◆ ASSIGNMENT
In the records, each line holding "support" must be reported.

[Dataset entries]
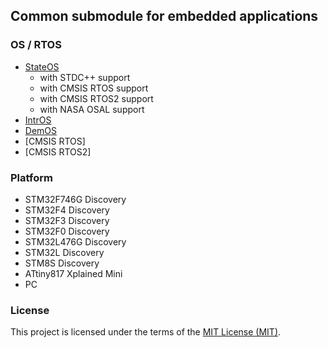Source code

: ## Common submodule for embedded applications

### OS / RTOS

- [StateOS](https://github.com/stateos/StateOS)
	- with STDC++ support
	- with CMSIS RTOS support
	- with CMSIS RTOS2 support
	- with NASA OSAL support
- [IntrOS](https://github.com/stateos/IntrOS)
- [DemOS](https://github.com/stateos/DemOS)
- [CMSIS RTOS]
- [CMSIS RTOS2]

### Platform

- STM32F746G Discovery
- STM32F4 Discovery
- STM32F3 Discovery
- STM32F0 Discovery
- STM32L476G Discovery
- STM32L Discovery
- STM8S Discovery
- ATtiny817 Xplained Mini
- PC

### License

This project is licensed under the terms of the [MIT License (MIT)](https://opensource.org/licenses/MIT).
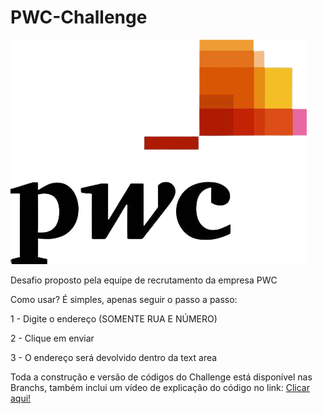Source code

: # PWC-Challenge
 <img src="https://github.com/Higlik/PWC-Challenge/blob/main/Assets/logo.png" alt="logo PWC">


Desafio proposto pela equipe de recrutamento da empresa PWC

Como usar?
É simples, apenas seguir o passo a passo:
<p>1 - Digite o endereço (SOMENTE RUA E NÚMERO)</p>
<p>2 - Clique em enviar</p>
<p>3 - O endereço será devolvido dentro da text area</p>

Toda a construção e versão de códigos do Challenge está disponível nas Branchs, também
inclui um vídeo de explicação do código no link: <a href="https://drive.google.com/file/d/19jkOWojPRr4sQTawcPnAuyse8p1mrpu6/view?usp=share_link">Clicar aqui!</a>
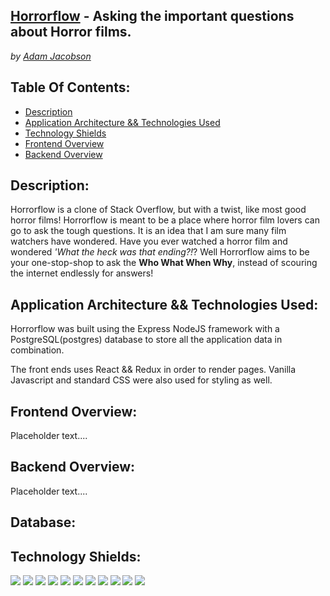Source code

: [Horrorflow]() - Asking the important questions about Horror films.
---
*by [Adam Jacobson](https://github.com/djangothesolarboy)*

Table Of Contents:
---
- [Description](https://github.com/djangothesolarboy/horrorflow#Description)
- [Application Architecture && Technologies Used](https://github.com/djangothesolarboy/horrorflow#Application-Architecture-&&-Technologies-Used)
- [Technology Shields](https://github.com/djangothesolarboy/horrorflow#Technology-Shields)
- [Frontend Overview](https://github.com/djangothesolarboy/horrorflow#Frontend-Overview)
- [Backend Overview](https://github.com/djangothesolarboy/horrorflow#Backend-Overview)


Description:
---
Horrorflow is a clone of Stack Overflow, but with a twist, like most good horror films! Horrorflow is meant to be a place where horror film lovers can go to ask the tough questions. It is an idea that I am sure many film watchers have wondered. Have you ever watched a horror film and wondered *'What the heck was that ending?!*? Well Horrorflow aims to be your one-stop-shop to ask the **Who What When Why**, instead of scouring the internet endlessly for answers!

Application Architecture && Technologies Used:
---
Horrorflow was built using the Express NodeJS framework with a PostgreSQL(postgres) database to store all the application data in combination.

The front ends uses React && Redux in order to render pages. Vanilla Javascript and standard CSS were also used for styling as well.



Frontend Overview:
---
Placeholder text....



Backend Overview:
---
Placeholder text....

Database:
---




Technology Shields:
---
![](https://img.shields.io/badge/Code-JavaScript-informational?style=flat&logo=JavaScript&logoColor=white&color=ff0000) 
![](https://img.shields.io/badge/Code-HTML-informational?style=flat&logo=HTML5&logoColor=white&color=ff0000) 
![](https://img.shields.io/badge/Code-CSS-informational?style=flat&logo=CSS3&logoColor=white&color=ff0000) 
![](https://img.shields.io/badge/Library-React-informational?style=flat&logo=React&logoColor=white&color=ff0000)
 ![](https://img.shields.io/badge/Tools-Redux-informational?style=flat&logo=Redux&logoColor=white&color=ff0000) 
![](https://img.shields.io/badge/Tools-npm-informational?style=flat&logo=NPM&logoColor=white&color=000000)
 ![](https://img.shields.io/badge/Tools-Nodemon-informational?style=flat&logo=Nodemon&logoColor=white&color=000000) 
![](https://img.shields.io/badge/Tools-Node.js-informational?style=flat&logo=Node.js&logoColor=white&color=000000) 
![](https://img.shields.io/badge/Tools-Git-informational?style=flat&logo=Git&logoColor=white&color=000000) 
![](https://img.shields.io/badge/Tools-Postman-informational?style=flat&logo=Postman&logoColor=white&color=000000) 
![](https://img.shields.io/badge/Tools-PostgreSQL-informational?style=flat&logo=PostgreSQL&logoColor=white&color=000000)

◆ RESPONSE TO THIS TASK
	- with STDC++ support
	- with CMSIS RTOS support
	- with CMSIS RTOS2 support
	- with NASA OSAL support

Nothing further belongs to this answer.